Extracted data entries
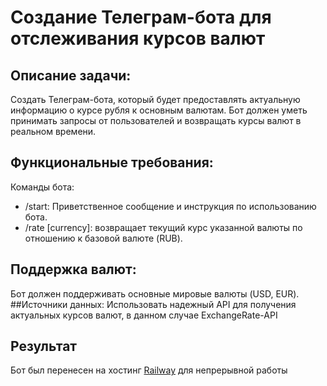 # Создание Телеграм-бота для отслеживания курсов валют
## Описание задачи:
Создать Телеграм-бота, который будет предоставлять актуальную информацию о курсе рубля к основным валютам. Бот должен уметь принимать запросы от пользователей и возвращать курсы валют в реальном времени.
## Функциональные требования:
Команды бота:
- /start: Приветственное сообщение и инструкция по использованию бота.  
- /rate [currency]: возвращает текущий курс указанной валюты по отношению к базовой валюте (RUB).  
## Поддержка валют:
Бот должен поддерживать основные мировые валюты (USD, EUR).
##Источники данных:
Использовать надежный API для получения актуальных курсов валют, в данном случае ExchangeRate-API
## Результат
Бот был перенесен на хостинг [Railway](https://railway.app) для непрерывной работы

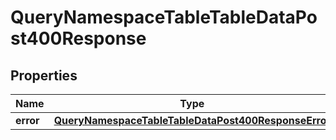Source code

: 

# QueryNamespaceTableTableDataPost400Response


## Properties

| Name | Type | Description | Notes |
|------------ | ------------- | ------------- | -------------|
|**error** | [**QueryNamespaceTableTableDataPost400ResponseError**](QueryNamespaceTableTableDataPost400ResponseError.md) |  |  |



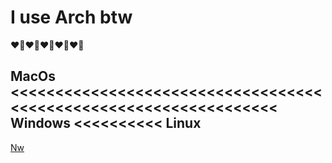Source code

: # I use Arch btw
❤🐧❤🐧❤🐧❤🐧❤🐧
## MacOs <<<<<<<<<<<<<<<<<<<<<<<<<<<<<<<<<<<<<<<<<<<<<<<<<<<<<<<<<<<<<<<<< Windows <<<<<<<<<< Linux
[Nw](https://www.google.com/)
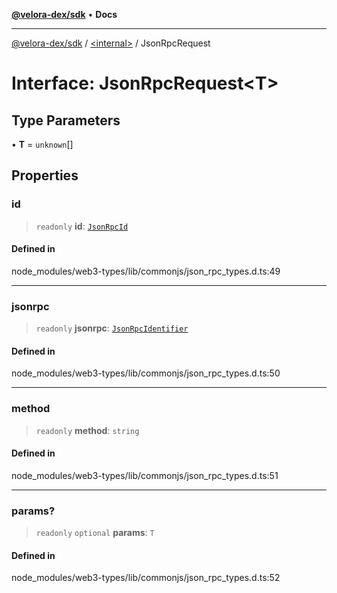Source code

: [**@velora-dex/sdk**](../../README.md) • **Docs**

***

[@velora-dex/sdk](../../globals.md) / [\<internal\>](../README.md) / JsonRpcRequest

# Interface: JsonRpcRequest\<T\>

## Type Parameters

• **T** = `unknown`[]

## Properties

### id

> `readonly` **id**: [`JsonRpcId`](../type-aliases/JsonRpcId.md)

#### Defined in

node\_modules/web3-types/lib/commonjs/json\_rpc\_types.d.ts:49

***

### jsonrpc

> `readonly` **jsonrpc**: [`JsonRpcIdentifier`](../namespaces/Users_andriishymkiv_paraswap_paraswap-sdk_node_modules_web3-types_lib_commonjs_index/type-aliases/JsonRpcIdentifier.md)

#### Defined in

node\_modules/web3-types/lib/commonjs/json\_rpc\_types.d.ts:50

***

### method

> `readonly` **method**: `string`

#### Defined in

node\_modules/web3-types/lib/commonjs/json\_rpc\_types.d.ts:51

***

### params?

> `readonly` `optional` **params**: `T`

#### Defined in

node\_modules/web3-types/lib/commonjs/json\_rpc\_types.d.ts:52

**What to do:**
Could you reproduce the lines above, from the one that holds "# Interface: JsonRpcRequest\<T\>" through the last, exactly as they stand?

**Completed exercise:**
# Interface: JsonRpcRequest\<T\>

## Type Parameters

• **T** = `unknown`[]

## Properties

### id

> `readonly` **id**: [`JsonRpcId`](../type-aliases/JsonRpcId.md)

#### Defined in

node\_modules/web3-types/lib/commonjs/json\_rpc\_types.d.ts:49

***

### jsonrpc

> `readonly` **jsonrpc**: [`JsonRpcIdentifier`](../namespaces/Users_andriishymkiv_paraswap_paraswap-sdk_node_modules_web3-types_lib_commonjs_index/type-aliases/JsonRpcIdentifier.md)

#### Defined in

node\_modules/web3-types/lib/commonjs/json\_rpc\_types.d.ts:50

***

### method

> `readonly` **method**: `string`

#### Defined in

node\_modules/web3-types/lib/commonjs/json\_rpc\_types.d.ts:51

***

### params?

> `readonly` `optional` **params**: `T`

#### Defined in

node\_modules/web3-types/lib/commonjs/json\_rpc\_types.d.ts:52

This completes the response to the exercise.